Action item → From the records below, copy each line in which the string "HTTP" occurs.

Input records →
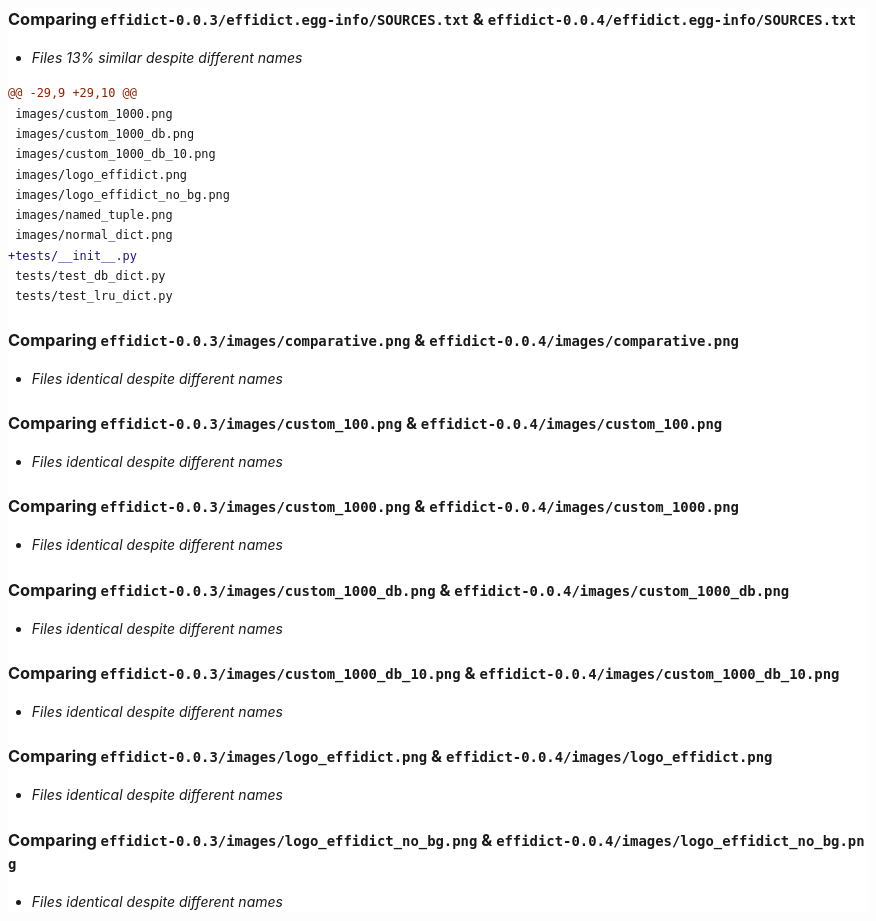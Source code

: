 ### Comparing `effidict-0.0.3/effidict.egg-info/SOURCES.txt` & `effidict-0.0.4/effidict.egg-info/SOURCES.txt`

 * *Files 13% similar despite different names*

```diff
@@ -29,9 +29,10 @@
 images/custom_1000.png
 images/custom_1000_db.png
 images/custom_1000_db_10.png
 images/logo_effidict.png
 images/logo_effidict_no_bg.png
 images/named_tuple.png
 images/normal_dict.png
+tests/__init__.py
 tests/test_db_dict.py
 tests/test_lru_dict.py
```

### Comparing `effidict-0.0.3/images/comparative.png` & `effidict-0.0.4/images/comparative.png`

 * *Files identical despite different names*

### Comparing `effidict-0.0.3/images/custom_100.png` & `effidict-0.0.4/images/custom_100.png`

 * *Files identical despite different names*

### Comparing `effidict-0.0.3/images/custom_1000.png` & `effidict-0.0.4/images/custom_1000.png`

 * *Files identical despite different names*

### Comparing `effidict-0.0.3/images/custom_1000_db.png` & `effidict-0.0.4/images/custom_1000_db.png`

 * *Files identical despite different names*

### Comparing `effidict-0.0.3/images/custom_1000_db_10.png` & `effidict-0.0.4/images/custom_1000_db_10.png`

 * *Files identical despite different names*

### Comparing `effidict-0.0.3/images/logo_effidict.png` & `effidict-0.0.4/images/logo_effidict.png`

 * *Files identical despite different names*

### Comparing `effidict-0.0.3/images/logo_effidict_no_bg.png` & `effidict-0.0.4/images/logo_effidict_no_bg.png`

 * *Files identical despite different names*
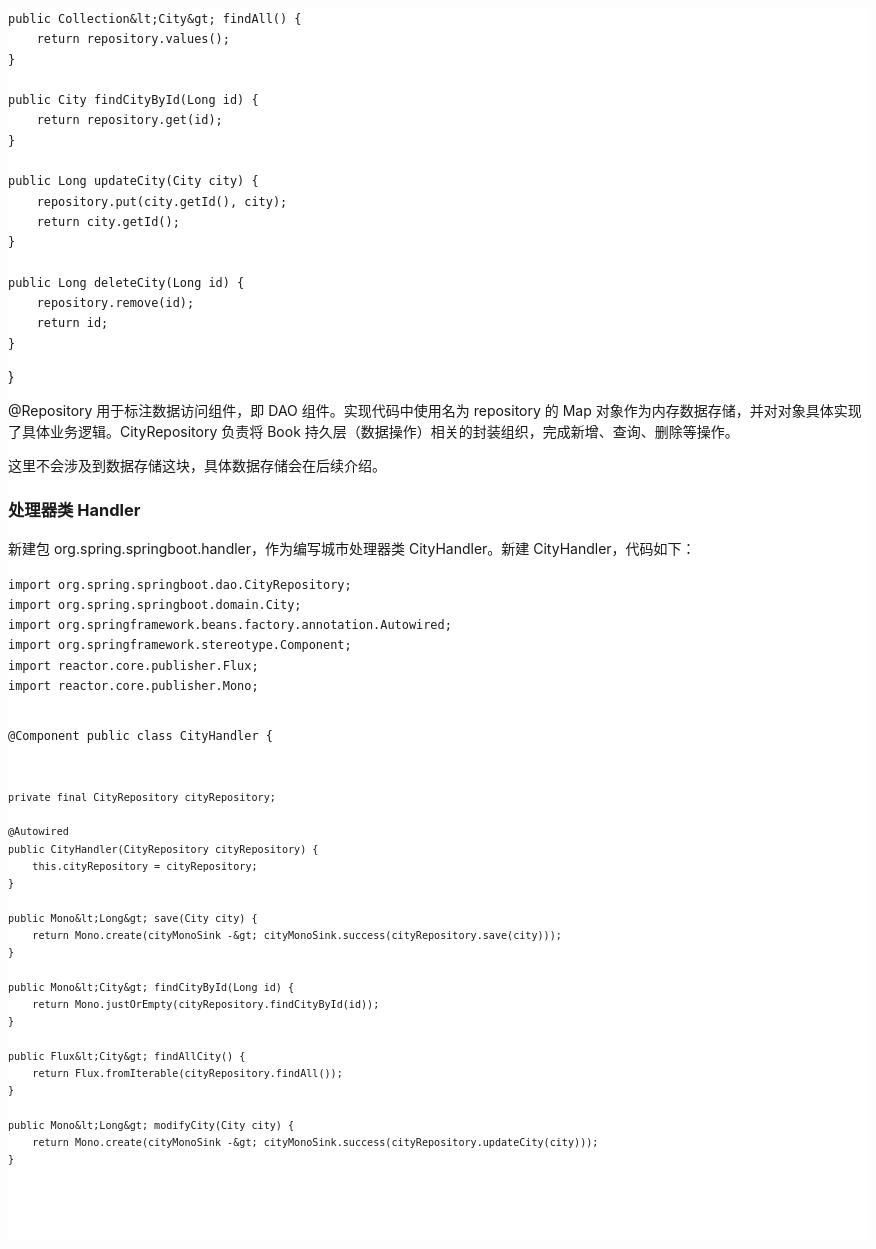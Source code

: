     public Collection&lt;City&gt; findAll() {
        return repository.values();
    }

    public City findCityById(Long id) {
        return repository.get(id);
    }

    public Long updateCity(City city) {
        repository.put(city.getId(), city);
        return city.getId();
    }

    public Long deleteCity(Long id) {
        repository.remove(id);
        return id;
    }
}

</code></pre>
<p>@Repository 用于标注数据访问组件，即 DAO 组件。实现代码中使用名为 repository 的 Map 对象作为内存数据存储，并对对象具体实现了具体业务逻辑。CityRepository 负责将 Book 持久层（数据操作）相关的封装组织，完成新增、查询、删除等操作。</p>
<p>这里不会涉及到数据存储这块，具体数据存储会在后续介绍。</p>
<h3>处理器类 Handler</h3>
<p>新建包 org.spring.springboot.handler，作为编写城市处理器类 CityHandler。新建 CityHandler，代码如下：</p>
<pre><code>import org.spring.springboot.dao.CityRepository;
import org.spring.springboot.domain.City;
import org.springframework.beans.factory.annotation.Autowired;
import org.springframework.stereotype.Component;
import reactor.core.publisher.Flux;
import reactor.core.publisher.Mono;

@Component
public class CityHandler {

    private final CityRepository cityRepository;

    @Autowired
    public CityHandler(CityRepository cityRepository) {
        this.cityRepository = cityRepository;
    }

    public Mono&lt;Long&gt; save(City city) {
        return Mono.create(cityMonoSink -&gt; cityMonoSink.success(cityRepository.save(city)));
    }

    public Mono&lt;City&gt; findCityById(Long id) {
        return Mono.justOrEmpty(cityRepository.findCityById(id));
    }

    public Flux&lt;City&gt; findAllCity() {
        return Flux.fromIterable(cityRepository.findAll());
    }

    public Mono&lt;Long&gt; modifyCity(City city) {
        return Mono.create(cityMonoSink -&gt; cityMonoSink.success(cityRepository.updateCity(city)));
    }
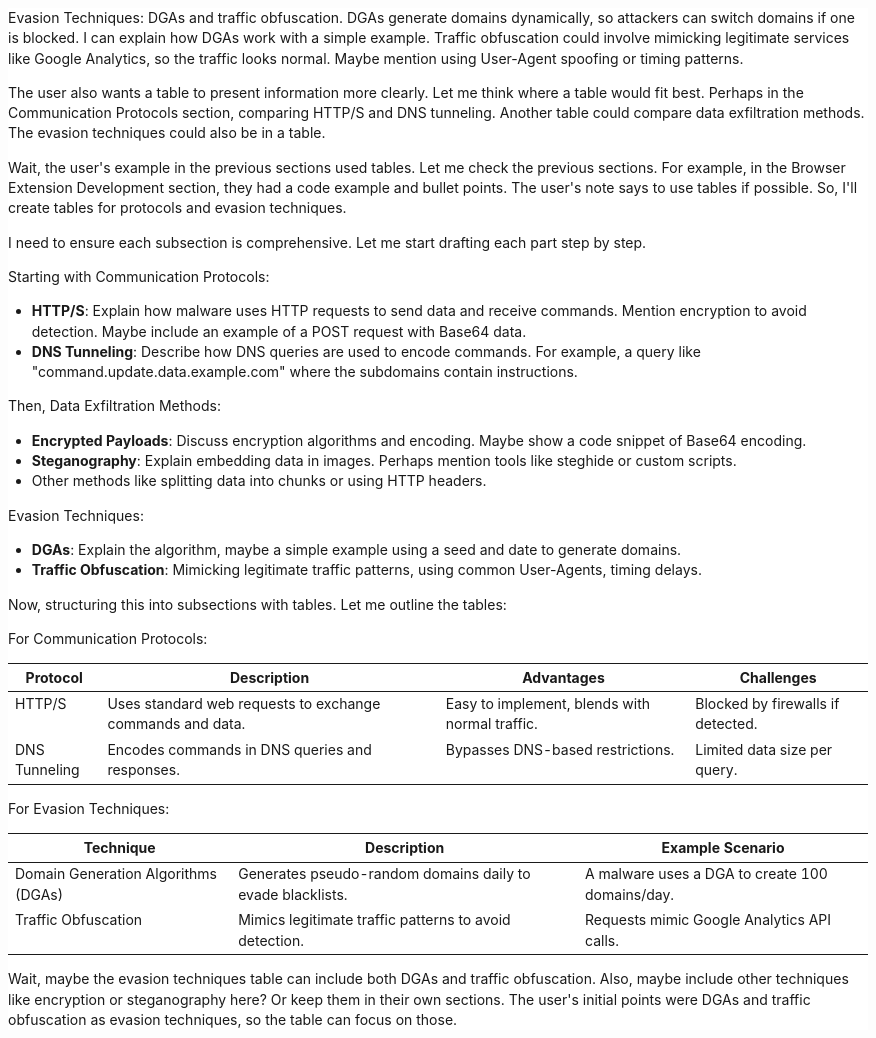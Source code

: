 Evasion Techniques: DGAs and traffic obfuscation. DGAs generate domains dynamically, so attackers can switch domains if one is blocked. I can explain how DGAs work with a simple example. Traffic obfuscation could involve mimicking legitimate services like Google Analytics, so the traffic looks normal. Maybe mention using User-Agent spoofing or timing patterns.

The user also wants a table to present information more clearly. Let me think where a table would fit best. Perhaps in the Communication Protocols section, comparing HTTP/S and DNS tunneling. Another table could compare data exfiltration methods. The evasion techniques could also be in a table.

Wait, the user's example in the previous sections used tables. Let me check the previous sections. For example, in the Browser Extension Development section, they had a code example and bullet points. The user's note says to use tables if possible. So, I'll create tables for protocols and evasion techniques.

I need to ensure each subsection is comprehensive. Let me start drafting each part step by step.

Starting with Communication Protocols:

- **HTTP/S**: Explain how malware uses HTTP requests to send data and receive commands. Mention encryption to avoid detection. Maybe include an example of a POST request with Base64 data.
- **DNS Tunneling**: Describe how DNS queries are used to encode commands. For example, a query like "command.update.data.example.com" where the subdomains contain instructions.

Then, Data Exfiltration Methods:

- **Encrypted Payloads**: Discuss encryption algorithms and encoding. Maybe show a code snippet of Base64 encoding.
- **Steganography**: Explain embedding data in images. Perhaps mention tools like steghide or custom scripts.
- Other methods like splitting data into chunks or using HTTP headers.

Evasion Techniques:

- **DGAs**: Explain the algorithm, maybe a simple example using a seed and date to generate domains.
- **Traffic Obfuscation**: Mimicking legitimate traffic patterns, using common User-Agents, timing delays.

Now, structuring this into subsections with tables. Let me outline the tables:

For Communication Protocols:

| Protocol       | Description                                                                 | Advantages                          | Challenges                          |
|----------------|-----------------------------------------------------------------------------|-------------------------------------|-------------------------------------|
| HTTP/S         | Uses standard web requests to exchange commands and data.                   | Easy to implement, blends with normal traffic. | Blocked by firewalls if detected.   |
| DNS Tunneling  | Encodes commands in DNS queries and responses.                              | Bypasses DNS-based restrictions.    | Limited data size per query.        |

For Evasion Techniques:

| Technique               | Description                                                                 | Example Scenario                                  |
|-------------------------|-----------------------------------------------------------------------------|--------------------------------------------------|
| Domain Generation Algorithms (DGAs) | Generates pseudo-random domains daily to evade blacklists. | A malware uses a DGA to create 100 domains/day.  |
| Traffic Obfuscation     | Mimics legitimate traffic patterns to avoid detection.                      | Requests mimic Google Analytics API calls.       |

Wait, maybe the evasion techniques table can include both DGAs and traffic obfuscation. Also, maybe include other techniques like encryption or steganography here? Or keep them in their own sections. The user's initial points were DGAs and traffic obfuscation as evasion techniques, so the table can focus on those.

Output for this exercise →
The user also wants a table to present information more clearly. Let me think where a table would fit best. Perhaps in the Communication Protocols section, comparing HTTP/S and DNS tunneling. Another table could compare data exfiltration methods. The evasion techniques could also be in a table.
- **HTTP/S**: Explain how malware uses HTTP requests to send data and receive commands. Mention encryption to avoid detection. Maybe include an example of a POST request with Base64 data.
- Other methods like splitting data into chunks or using HTTP headers.
| HTTP/S         | Uses standard web requests to exchange commands and data.                   | Easy to implement, blends with normal traffic. | Blocked by firewalls if detected.   |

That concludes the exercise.